* _TASK TO CARRY OUT_
Only the closing part of the listing is wanted: reproduce exactly the line containing "曾经在驻港部队侦察连当过多年" and all lines below it.

* _INPUT DATA_
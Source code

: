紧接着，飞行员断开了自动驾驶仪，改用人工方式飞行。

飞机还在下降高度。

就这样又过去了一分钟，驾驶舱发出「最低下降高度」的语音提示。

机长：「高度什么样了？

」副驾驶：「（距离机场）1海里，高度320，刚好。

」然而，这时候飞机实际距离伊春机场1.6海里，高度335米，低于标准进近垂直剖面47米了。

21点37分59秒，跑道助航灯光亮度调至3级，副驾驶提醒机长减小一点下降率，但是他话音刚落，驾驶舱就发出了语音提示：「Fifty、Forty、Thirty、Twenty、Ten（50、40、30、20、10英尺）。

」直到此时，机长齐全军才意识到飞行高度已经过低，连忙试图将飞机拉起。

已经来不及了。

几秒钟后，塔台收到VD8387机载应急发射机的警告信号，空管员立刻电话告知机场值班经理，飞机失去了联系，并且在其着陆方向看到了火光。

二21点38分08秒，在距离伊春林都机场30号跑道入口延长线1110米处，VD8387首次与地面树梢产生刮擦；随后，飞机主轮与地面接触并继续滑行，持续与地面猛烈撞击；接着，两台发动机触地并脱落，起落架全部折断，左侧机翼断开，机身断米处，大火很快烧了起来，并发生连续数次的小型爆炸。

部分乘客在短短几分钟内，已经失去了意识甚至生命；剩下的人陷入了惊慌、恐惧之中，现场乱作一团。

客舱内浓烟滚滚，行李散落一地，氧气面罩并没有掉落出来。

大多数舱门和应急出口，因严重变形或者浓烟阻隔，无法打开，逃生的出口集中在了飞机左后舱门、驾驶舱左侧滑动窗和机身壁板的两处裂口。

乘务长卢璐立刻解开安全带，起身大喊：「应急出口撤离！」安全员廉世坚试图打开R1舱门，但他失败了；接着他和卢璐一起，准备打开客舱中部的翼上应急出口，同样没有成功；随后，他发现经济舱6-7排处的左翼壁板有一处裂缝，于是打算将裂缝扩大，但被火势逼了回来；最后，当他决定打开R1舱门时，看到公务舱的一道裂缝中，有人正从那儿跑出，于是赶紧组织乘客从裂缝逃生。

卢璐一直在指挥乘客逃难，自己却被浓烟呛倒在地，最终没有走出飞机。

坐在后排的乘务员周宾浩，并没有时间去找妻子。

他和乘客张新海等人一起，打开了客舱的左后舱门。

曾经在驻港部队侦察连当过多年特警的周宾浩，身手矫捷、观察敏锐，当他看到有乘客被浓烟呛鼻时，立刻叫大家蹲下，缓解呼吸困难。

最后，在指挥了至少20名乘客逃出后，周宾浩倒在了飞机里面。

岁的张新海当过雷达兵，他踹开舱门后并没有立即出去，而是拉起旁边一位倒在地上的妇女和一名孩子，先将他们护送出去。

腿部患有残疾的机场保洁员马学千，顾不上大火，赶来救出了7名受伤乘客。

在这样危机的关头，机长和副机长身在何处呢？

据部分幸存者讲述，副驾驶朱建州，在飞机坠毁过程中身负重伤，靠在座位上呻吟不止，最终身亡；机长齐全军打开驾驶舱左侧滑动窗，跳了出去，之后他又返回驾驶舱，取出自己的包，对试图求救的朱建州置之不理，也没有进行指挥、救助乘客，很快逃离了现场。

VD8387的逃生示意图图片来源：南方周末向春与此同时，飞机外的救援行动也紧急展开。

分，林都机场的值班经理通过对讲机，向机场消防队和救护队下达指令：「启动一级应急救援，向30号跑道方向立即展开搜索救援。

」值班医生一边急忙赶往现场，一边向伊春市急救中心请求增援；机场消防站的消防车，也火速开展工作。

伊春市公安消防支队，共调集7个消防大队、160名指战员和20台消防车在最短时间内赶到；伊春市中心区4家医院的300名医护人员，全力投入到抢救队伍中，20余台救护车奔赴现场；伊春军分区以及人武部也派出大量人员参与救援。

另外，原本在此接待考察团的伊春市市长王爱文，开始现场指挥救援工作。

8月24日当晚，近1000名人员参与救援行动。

* _EXPECTED ANSWER_
曾经在驻港部队侦察连当过多年特警的周宾浩，身手矫捷、观察敏锐，当他看到有乘客被浓烟呛鼻时，立刻叫大家蹲下，缓解呼吸困难。

最后，在指挥了至少20名乘客逃出后，周宾浩倒在了飞机里面。

岁的张新海当过雷达兵，他踹开舱门后并没有立即出去，而是拉起旁边一位倒在地上的妇女和一名孩子，先将他们护送出去。

腿部患有残疾的机场保洁员马学千，顾不上大火，赶来救出了7名受伤乘客。

在这样危机的关头，机长和副机长身在何处呢？

据部分幸存者讲述，副驾驶朱建州，在飞机坠毁过程中身负重伤，靠在座位上呻吟不止，最终身亡；机长齐全军打开驾驶舱左侧滑动窗，跳了出去，之后他又返回驾驶舱，取出自己的包，对试图求救的朱建州置之不理，也没有进行指挥、救助乘客，很快逃离了现场。

VD8387的逃生示意图图片来源：南方周末向春与此同时，飞机外的救援行动也紧急展开。

分，林都机场的值班经理通过对讲机，向机场消防队和救护队下达指令：「启动一级应急救援，向30号跑道方向立即展开搜索救援。

」值班医生一边急忙赶往现场，一边向伊春市急救中心请求增援；机场消防站的消防车，也火速开展工作。

伊春市公安消防支队，共调集7个消防大队、160名指战员和20台消防车在最短时间内赶到；伊春市中心区4家医院的300名医护人员，全力投入到抢救队伍中，20余台救护车奔赴现场；伊春军分区以及人武部也派出大量人员参与救援。

另外，原本在此接待考察团的伊春市市长王爱文，开始现场指挥救援工作。

8月24日当晚，近1000名人员参与救援行动。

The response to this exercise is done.